In days far gone, I always found that basking half-submerged in a bath, smoking a very large herbal cigarette, was a wonderful way of starting the old grey cells off. In the meantime, my fiasco (a far better description of my wife to be than fiance) would sit on the loo seat, drink half a case of brown ale, and take notes of my creative thinking. The herbal induced creativeness, aided by the extraordinary thought processes, inspired by the brown ale, would yield story lines of unimaginable drivel.

And yet...and yet, out of the plethora of scribbled, hardly decipherable notes, there was nearly always a germ of an idea that blossomed, nay sprang, into wondrous story line or passage of prose. A piece that even a certain Mr. P.G Wodehouse may well have ticked as sportsmanlike.
This bath was always taken at about four in the afternoon, after the compulsory two-hour, after lunch nap and mandatory bottle of wine or two. The evening was spent decoding the aforementioned notes and bashing away at an old Remington with another mandatory bottle or two of the grape and Duke Ellington or similar burbling away in the background. The evening usually finished with a self-induced coma, induced, in part, by resorting extensively to Mr Roget's lovely invention, which although having no story line, at least explained every word as one went along.
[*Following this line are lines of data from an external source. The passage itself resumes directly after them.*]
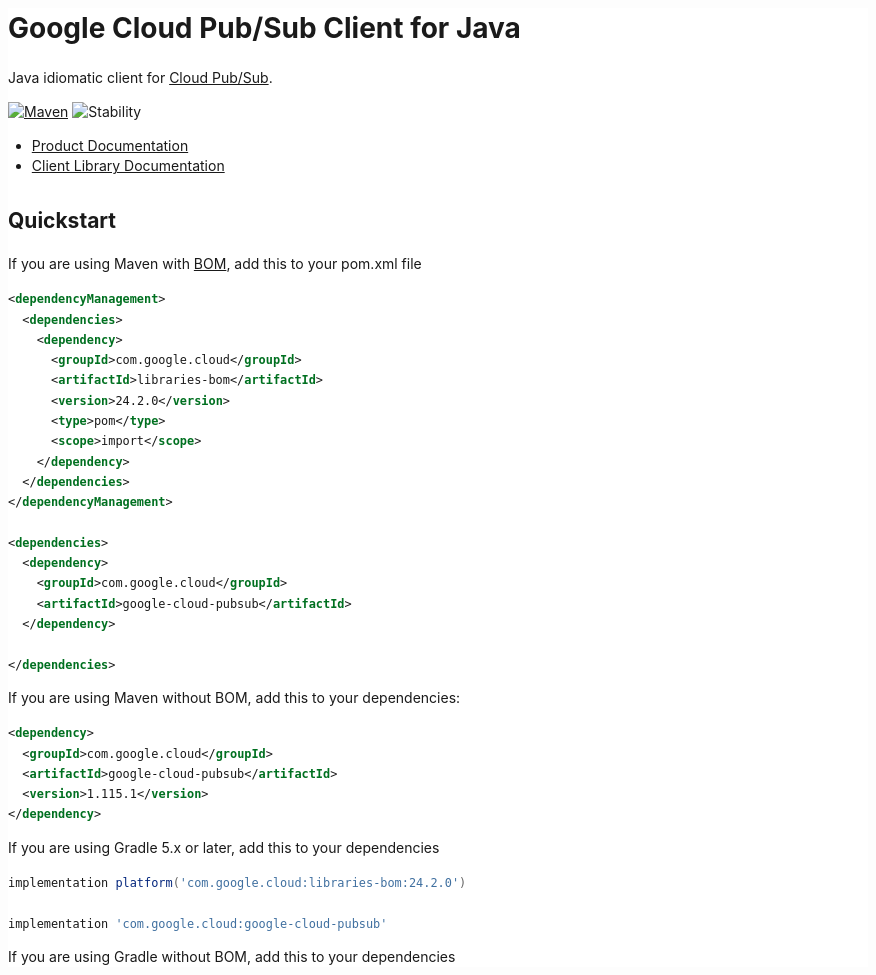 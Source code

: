 # Google Cloud Pub/Sub Client for Java

Java idiomatic client for [Cloud Pub/Sub][product-docs].

[![Maven][maven-version-image]][maven-version-link]
![Stability][stability-image]

- [Product Documentation][product-docs]
- [Client Library Documentation][javadocs]


## Quickstart

If you are using Maven with [BOM][libraries-bom], add this to your pom.xml file

```xml
<dependencyManagement>
  <dependencies>
    <dependency>
      <groupId>com.google.cloud</groupId>
      <artifactId>libraries-bom</artifactId>
      <version>24.2.0</version>
      <type>pom</type>
      <scope>import</scope>
    </dependency>
  </dependencies>
</dependencyManagement>

<dependencies>
  <dependency>
    <groupId>com.google.cloud</groupId>
    <artifactId>google-cloud-pubsub</artifactId>
  </dependency>

</dependencies>

```

If you are using Maven without BOM, add this to your dependencies:


```xml
<dependency>
  <groupId>com.google.cloud</groupId>
  <artifactId>google-cloud-pubsub</artifactId>
  <version>1.115.1</version>
</dependency>

```

If you are using Gradle 5.x or later, add this to your dependencies

```Groovy
implementation platform('com.google.cloud:libraries-bom:24.2.0')

implementation 'com.google.cloud:google-cloud-pubsub'
```
If you are using Gradle without BOM, add this to your dependencies


[product-docs]: https://cloud.google.com/pubsub/docs/
[javadocs]: https://cloud.google.com/java/docs/reference/google-cloud-pubsub/latest/history
[kokoro-badge-image-1]: http://storage.googleapis.com/cloud-devrel-public/java/badges/java-pubsub/java7.svg
[kokoro-badge-link-1]: http://storage.googleapis.com/cloud-devrel-public/java/badges/java-pubsub/java7.html
[kokoro-badge-image-2]: http://storage.googleapis.com/cloud-devrel-public/java/badges/java-pubsub/java8.svg
[kokoro-badge-link-2]: http://storage.googleapis.com/cloud-devrel-public/java/badges/java-pubsub/java8.html
[kokoro-badge-image-3]: http://storage.googleapis.com/cloud-devrel-public/java/badges/java-pubsub/java8-osx.svg
[kokoro-badge-link-3]: http://storage.googleapis.com/cloud-devrel-public/java/badges/java-pubsub/java8-osx.html
[kokoro-badge-image-4]: http://storage.googleapis.com/cloud-devrel-public/java/badges/java-pubsub/java8-win.svg
[kokoro-badge-link-4]: http://storage.googleapis.com/cloud-devrel-public/java/badges/java-pubsub/java8-win.html
[kokoro-badge-image-5]: http://storage.googleapis.com/cloud-devrel-public/java/badges/java-pubsub/java11.svg
[kokoro-badge-link-5]: http://storage.googleapis.com/cloud-devrel-public/java/badges/java-pubsub/java11.html
[stability-image]: https://img.shields.io/badge/stability-ga-green
[maven-version-image]: https://img.shields.io/maven-central/v/com.google.cloud/google-cloud-pubsub.svg
[maven-version-link]: https://search.maven.org/search?q=g:com.google.cloud%20AND%20a:google-cloud-pubsub&core=gav
[authentication]: https://github.com/googleapis/google-cloud-java#authentication
[auth-scopes]: https://developers.google.com/identity/protocols/oauth2/scopes
[predefined-iam-roles]: https://cloud.google.com/iam/docs/understanding-roles#predefined_roles
[iam-policy]: https://cloud.google.com/iam/docs/overview#cloud-iam-policy
[developer-console]: https://console.developers.google.com/
[create-project]: https://cloud.google.com/resource-manager/docs/creating-managing-projects
[cloud-sdk]: https://cloud.google.com/sdk/
[troubleshooting]: https://github.com/googleapis/google-cloud-common/blob/main/troubleshooting/readme.md#troubleshooting
[contributing]: https://github.com/googleapis/java-pubsub/blob/main/CONTRIBUTING.md
[code-of-conduct]: https://github.com/googleapis/java-pubsub/blob/main/CODE_OF_CONDUCT.md#contributor-code-of-conduct
[license]: https://github.com/googleapis/java-pubsub/blob/main/LICENSE
[enable-billing]: https://cloud.google.com/apis/docs/getting-started#enabling_billing
[enable-api]: https://console.cloud.google.com/flows/enableapi?apiid=pubsub.googleapis.com
[libraries-bom]: https://github.com/GoogleCloudPlatform/cloud-opensource-java/wiki/The-Google-Cloud-Platform-Libraries-BOM
[shell_img]: https://gstatic.com/cloudssh/images/open-btn.png
[semver]: https://semver.org/
[cloudlibs]: https://cloud.google.com/apis/docs/client-libraries-explained
[apilibs]: https://cloud.google.com/apis/docs/client-libraries-explained#google_api_client_libraries
[oracle]: https://www.oracle.com/java/technologies/java-se-support-roadmap.html
[g-c-j]: http://github.com/googleapis/google-cloud-java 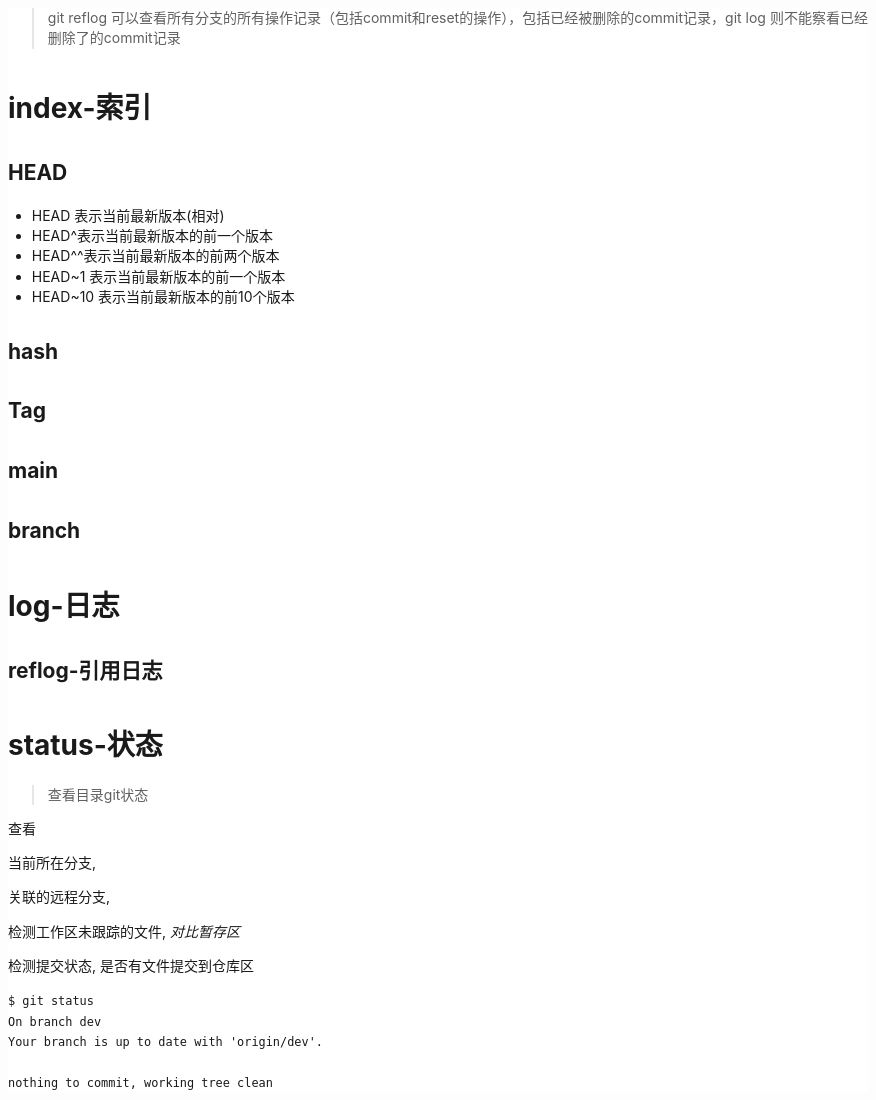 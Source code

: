 > git reflog 可以查看所有分支的所有操作记录（包括commit和reset的操作），包括已经被删除的commit记录，git log
> 则不能察看已经删除了的commit记录

# index-索引

## HEAD

- HEAD 表示当前最新版本(相对)
- HEAD^表示当前最新版本的前一个版本
- HEAD^^表示当前最新版本的前两个版本
- HEAD~1 表示当前最新版本的前一个版本
- HEAD~10 表示当前最新版本的前10个版本

## hash

## Tag

## main

## branch

# log-日志

## reflog-引用日志

# status-状态

> 查看目录git状态

查看

当前所在分支,

关联的远程分支,

检测工作区未跟踪的文件, *对比暂存区*

检测提交状态, 是否有文件提交到仓库区

```shell
$ git status
On branch dev
Your branch is up to date with 'origin/dev'.

nothing to commit, working tree clean

```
The cold light of morning always brought an air of sober thought into the proceedings; when last night's scribblings were analysed and put into some sort of order. This is when, if the nicotine and caffeine levels are up to par, the convoluted story lines etc, showed their true colours. The ideas, those that seem plausible, were put into some sort of order and rewritten into a state of semi-comprehension. At midday, the first of the wine corks flew across the room, indicating luncheon. Soon after the body had been refuelled, a horizontal pose was affected affording the mind the same sort of replenishment. Upon waking, the bath would be filled and the whole process started over again.

This mode or method of artistic creation can go on for months if not years. Indeed, when you are suffused with this way of life, birthdays, Christmases, New years and all the other holidays went by without a murmur. You didn't notice them and certainly didn't miss them.
Now the problem with this wonderful mode of writing best sellers, blockbusters and what have you, was the fact that at some time you had to go out and shop for replenishment, i.e., food and wine, not to mention brown ale. It completely spoiled the thought processes and threw you off the finely tuned balancing act, which the routine had imbued. The best method of shopping was to send out for it. If you could not, you made it quick and made sure that the thought processes were ticking over somewhere in the dark recesses of the cranium. We were married during one of the very few times we ventured out into the wide world, but neither of us can remember the year let alone the date... the twentieth century rings a bell though.

However, all good things come to an end. Now we sit in front of a screen and the inspiration comes from surfing the net and suchlike, or in my case the occasional glance at my on line bank balance.

Depressing isn't it. I think I'll take a walk up to the herb garden, run a bath, and write this article.